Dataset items
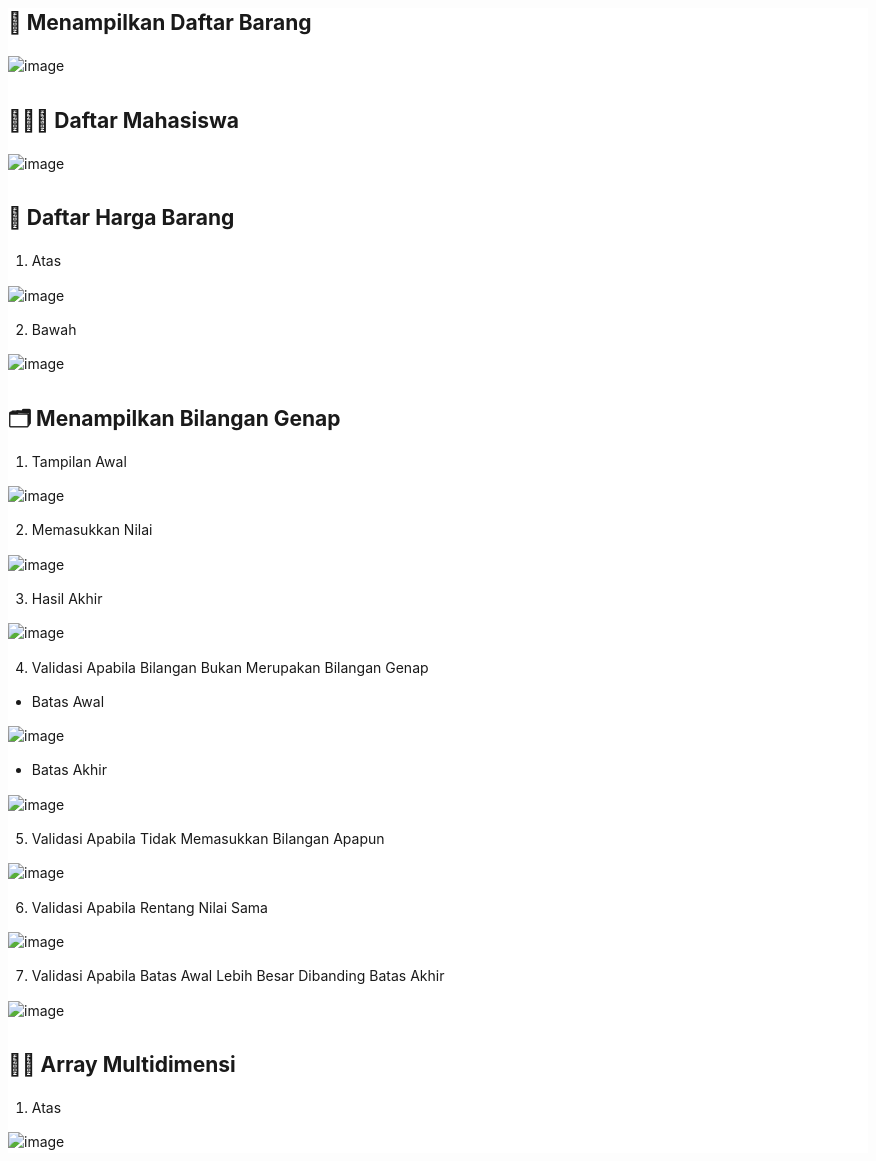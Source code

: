 ## 🦚 Menampilkan Daftar Barang
<img width="1919" height="1003" alt="image" src="https://github.com/user-attachments/assets/c7bc933e-cb04-46a5-98dd-b4f1964080fe" />

## 🧑🏻‍🎓 Daftar Mahasiswa
<img width="1919" height="1005" alt="image" src="https://github.com/user-attachments/assets/feada1eb-cc34-4bb7-9783-be4e555f7041" />

## 📃 Daftar Harga Barang
1. Atas
<img width="1919" height="1005" alt="image" src="https://github.com/user-attachments/assets/fb7ffe43-4851-4a08-8ee3-d9a15fbd2bf7" />

2. Bawah
<img width="1919" height="1004" alt="image" src="https://github.com/user-attachments/assets/70359a6c-9e30-4904-bd49-261e7de28c6d" />

## 🗂 Menampilkan Bilangan Genap
1. Tampilan Awal
<img width="1919" height="1008" alt="image" src="https://github.com/user-attachments/assets/49d3e5a0-39fe-4903-8085-9914f8f18eb5" />

2. Memasukkan Nilai
<img width="1919" height="1000" alt="image" src="https://github.com/user-attachments/assets/0fe9437b-b102-4dd4-86b3-fde966c6285a" />

3. Hasil Akhir
<img width="1919" height="1002" alt="image" src="https://github.com/user-attachments/assets/f9784114-c786-44da-af93-9d4a16071104" />

4. Validasi Apabila Bilangan Bukan Merupakan Bilangan Genap

- Batas Awal
<img width="1919" height="1003" alt="image" src="https://github.com/user-attachments/assets/1cfe44c6-2f58-4ece-b2ff-2b47e636367a" />

- Batas Akhir
<img width="1919" height="1002" alt="image" src="https://github.com/user-attachments/assets/6d8ed95a-7d56-45bc-aa01-9339f49b2926" />

5. Validasi Apabila Tidak Memasukkan Bilangan Apapun
<img width="1917" height="994" alt="image" src="https://github.com/user-attachments/assets/d17d7a2e-b7ec-4c25-a1a8-58e25a1a7101" />

6. Validasi Apabila Rentang Nilai Sama
<img width="1919" height="1004" alt="image" src="https://github.com/user-attachments/assets/f0da9b05-9eea-4bc6-890c-9d09d30c7b20" />

7. Validasi Apabila Batas Awal Lebih Besar Dibanding Batas Akhir
<img width="1919" height="998" alt="image" src="https://github.com/user-attachments/assets/4f11a484-b07f-4551-aa5e-e2d900ab65f3" />

## 🐦‍🔥 Array Multidimensi
1. Atas
<img width="1919" height="1004" alt="image" src="https://github.com/user-attachments/assets/b5095a87-a6cb-4560-bee1-5f3171b8d4d9" />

-- Exercise requirements --
Please report every line of the records above that contains the word "Akhir".

-- Written reply --
3. Hasil Akhir
- Batas Akhir
7. Validasi Apabila Batas Awal Lebih Besar Dibanding Batas Akhir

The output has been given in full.